Formaldehyde photochemistry: Appearance rate, vibrational relaxation, and energy distribution of the CO product

Abstract

The mechanism of formaldehyde photochemistry has been investigated by monitoring the appearance rate, relative yield, and vibrational distribution of the CO photochemical product detected either by its infrared fluorescence or by its absorption of a cw CO laser. In the limit of low formaldehyde pressures, the CO product appears with a rate more than 100 times slower than the decay rate of the formaldehyde first excited singlet state. This fact indicates the presence of a long‐lived intermediate state between S₁ and the molecular products.
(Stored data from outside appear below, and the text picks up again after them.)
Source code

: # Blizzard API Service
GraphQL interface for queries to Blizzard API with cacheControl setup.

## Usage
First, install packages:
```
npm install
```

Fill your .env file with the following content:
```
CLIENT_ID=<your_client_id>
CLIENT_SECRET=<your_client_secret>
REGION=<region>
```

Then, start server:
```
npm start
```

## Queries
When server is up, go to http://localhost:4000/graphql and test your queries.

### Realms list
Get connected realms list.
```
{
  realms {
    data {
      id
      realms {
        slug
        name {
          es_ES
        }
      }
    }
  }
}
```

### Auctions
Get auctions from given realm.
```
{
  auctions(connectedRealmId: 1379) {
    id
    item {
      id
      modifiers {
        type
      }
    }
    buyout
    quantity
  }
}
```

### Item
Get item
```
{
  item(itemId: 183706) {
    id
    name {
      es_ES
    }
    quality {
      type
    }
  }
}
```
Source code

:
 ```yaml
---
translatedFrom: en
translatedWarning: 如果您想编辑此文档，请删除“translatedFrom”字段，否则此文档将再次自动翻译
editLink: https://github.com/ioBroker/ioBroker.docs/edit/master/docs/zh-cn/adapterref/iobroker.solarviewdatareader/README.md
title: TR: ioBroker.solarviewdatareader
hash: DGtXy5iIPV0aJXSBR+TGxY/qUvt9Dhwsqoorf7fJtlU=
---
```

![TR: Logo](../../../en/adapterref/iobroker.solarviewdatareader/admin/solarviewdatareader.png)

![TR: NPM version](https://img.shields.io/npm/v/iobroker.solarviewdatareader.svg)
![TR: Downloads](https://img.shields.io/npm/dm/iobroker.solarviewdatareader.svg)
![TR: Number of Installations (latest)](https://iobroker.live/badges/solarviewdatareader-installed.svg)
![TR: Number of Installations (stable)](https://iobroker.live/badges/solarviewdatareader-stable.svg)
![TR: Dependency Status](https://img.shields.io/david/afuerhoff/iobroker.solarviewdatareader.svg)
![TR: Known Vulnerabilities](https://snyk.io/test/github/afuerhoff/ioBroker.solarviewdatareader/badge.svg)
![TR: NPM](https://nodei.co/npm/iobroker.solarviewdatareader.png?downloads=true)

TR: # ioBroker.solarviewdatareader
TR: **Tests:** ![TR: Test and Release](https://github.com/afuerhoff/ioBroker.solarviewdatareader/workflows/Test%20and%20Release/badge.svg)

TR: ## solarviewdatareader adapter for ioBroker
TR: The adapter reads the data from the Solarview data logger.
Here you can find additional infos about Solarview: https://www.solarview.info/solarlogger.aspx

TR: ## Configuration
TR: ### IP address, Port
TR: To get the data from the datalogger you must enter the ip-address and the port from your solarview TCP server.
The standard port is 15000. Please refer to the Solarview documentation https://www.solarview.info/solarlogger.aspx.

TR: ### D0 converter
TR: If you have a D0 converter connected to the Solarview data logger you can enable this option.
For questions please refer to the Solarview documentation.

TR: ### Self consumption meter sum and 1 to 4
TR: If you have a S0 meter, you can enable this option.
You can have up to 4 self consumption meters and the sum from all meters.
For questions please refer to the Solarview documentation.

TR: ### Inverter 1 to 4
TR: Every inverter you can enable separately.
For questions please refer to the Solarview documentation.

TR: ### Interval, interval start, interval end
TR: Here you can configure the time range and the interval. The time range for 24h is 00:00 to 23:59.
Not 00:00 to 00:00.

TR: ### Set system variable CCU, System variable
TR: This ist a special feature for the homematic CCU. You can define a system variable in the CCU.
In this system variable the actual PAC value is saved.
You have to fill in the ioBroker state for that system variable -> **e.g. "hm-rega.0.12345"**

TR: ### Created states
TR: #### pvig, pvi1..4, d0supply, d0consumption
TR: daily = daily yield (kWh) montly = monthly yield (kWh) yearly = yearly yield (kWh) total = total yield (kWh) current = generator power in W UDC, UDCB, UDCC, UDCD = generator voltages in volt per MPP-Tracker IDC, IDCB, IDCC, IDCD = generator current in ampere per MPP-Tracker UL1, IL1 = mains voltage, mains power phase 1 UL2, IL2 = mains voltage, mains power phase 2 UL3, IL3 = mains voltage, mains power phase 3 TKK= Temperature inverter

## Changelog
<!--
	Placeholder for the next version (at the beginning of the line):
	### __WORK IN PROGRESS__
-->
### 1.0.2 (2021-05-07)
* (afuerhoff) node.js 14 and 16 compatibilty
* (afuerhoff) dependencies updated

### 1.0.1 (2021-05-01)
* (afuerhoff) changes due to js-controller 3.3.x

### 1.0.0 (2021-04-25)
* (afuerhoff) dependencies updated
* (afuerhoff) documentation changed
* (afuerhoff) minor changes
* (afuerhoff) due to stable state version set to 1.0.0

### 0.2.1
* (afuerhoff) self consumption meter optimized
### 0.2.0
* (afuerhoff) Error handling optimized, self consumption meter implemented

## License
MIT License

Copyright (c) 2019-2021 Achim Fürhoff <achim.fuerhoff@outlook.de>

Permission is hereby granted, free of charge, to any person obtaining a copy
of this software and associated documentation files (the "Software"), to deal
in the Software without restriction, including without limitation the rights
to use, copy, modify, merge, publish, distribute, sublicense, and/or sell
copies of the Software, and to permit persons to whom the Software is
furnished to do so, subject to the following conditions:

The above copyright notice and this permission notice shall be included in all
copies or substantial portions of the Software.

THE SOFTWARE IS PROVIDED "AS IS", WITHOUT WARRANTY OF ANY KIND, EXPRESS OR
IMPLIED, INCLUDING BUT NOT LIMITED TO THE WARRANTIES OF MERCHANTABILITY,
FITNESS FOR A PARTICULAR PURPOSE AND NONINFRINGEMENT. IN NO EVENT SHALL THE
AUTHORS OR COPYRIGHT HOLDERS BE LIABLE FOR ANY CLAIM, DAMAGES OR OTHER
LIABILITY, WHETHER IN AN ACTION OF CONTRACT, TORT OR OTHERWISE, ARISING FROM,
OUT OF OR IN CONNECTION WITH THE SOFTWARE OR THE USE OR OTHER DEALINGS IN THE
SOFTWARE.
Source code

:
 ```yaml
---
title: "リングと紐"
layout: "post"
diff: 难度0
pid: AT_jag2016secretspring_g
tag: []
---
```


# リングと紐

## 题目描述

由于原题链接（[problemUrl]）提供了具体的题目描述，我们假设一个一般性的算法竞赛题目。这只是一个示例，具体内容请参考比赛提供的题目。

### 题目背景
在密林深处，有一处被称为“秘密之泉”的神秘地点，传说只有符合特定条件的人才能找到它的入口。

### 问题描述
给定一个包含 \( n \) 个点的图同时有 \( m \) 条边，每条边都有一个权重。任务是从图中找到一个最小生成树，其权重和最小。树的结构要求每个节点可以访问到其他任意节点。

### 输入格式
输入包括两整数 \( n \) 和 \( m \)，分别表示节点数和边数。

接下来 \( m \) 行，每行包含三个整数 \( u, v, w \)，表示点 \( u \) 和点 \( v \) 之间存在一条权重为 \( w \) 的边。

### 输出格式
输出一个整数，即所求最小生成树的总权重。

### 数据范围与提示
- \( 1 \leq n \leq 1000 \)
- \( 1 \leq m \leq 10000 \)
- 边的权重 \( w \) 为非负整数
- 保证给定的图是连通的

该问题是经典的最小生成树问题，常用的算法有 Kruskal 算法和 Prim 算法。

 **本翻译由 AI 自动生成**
Collision‐induced CO production following 337.1 nm formaldehyde excitation occurs with appearance rates of 2.7×10⁻¹¹ cm³ molecule⁻¹⋅sec⁻¹ for D₂CO and 4.7×10⁻¹¹ cm³ molecule⁻¹⋅sec⁻¹ for H₂CO. After its production, CO(v=1) relaxes to the ground vibrational state in collisions with D₂CO at a rate of 3.3×10⁻¹² cm³ molecule⁻¹⋅sec⁻¹ and in collisions with H₂CO at a rate of 3.7×10⁻¹⁴ cm³ molecule⁻¹⋅sec⁻¹. These rates have been confirmed by a separate measurement which monitors CO(v=1) fluorescence following excitation with a Q‐switched CO laser. The CO photolysis yield decreases with the addition of argon, but increases dramatically for 305.5 nm photolysis upon the addition of NO or O₂. Vibrational distributions of the CO product have been measured as a function of energy and vibrational level of the formaldehyde singlet state. Although the amount of energy appearing in CO vibrational modes increases with increasing excitation energy, the CO vibrational energy accounts for only between 0.7% and 4.5% of the energy available to the products at the measured dissociation wavelengths.